The company's owner, Liu, was reluctant. He had built his printing-equipment business from the ground up in Yuncheng, an industrial city of 5 million in central China.

In the early 1980s, Liu traveled to Germany and, with a $250,000 loan from a state bank, bought a world-class machine that would make the copper cylinders for the gravure method of printing. Within a decade, Liu's company dominated this niche for commercial printing in China.

Today, Liu owns more than 80 gravure cylinder-making plants in China and 20 more in a dozen countries, including Mexico, Brazil and Vietnam. He has more than 10,000 employees, and sales last year surpassed $250 million. Why, he asked himself, should he take the risk of setting up a factory in the U.S.?

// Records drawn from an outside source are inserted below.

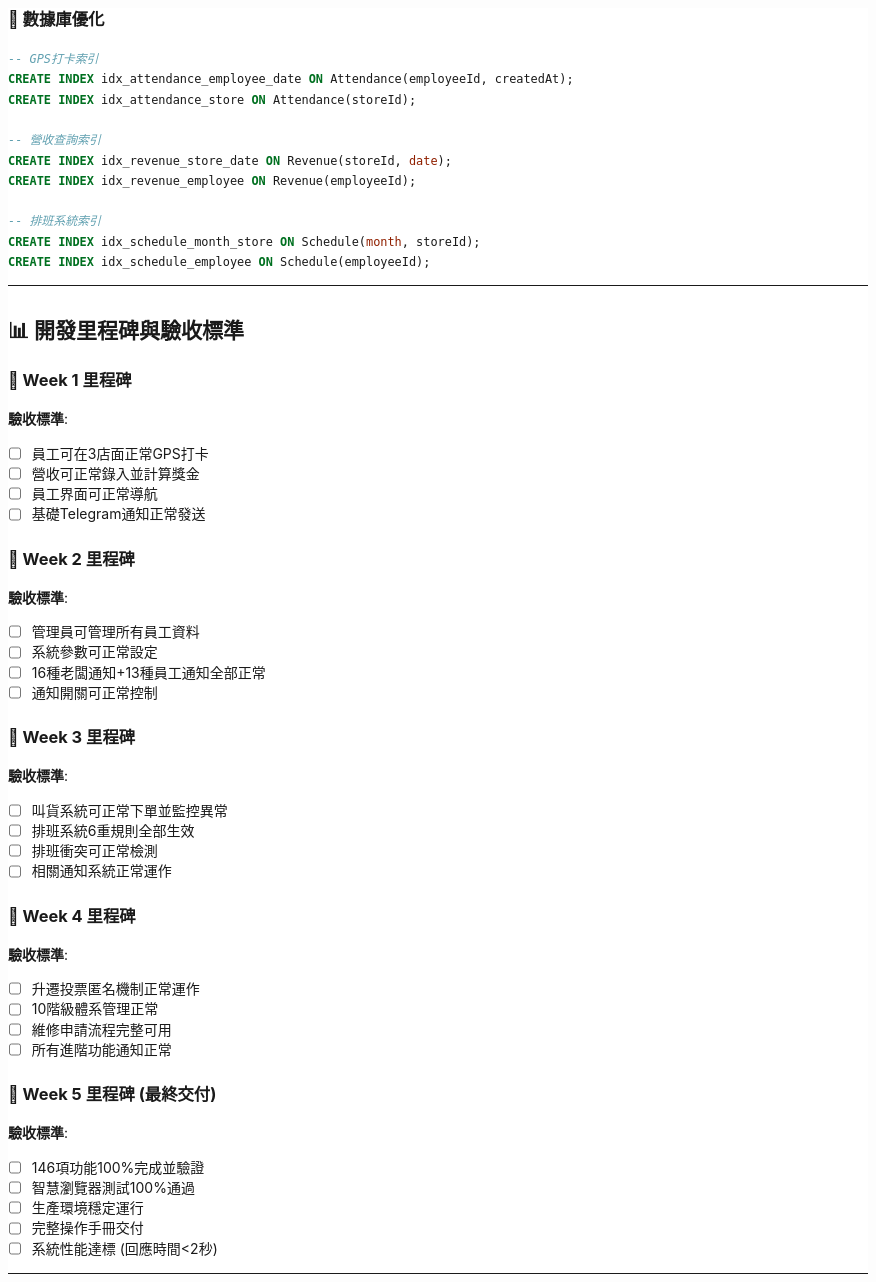 ### 🔧 數據庫優化
```sql
-- GPS打卡索引
CREATE INDEX idx_attendance_employee_date ON Attendance(employeeId, createdAt);
CREATE INDEX idx_attendance_store ON Attendance(storeId);

-- 營收查詢索引  
CREATE INDEX idx_revenue_store_date ON Revenue(storeId, date);
CREATE INDEX idx_revenue_employee ON Revenue(employeeId);

-- 排班系統索引
CREATE INDEX idx_schedule_month_store ON Schedule(month, storeId);
CREATE INDEX idx_schedule_employee ON Schedule(employeeId);
```

---

## 📊 開發里程碑與驗收標準

### 🏁 Week 1 里程碑
**驗收標準**:
- [ ] 員工可在3店面正常GPS打卡
- [ ] 營收可正常錄入並計算獎金
- [ ] 員工界面可正常導航
- [ ] 基礎Telegram通知正常發送

### 🏁 Week 2 里程碑  
**驗收標準**:
- [ ] 管理員可管理所有員工資料
- [ ] 系統參數可正常設定
- [ ] 16種老闆通知+13種員工通知全部正常
- [ ] 通知開關可正常控制

### 🏁 Week 3 里程碑
**驗收標準**:
- [ ] 叫貨系統可正常下單並監控異常
- [ ] 排班系統6重規則全部生效
- [ ] 排班衝突可正常檢測
- [ ] 相關通知系統正常運作

### 🏁 Week 4 里程碑
**驗收標準**:
- [ ] 升遷投票匿名機制正常運作
- [ ] 10階級體系管理正常
- [ ] 維修申請流程完整可用
- [ ] 所有進階功能通知正常

### 🏁 Week 5 里程碑 (最終交付)
**驗收標準**:
- [ ] 146項功能100%完成並驗證
- [ ] 智慧瀏覽器測試100%通過
- [ ] 生產環境穩定運行
- [ ] 完整操作手冊交付
- [ ] 系統性能達標 (回應時間<2秒)

---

Besides higher labor costs, Liu worried that his company and managers would not be welcomed and feel a backlash from the bad publicity about cheap and unsafe Chinese goods.

But the more he thought it over, the more it made sense. Shanxi Yuncheng wasn't going to grow much faster at home. Its expansion into Mexico four years ago showed him he could succeed outside Asia.

Although Shanxi Yuncheng's labor costs in Mexico are about double China's, managers said, the company undercut rivals by offering quicker delivery and better quality and prices. The company now controls about 30% of the gravure printing market in Mexico, and its Mexico operations are its most profitable.

"Being a Chinese company, customers in the U.S. may associate us with low-tech," said Liu. "It will take time. People's perception can only change little by little with hard work."

Liu, the son of farmers, has never been to South Carolina but sees his company's move into the U.S. as a source of pride.

"It's a lot of pressure going to the largest market in the world," Liu said. But he thinks it's certain to help his business become more competitive. "That's one of the real benefits from this expansion."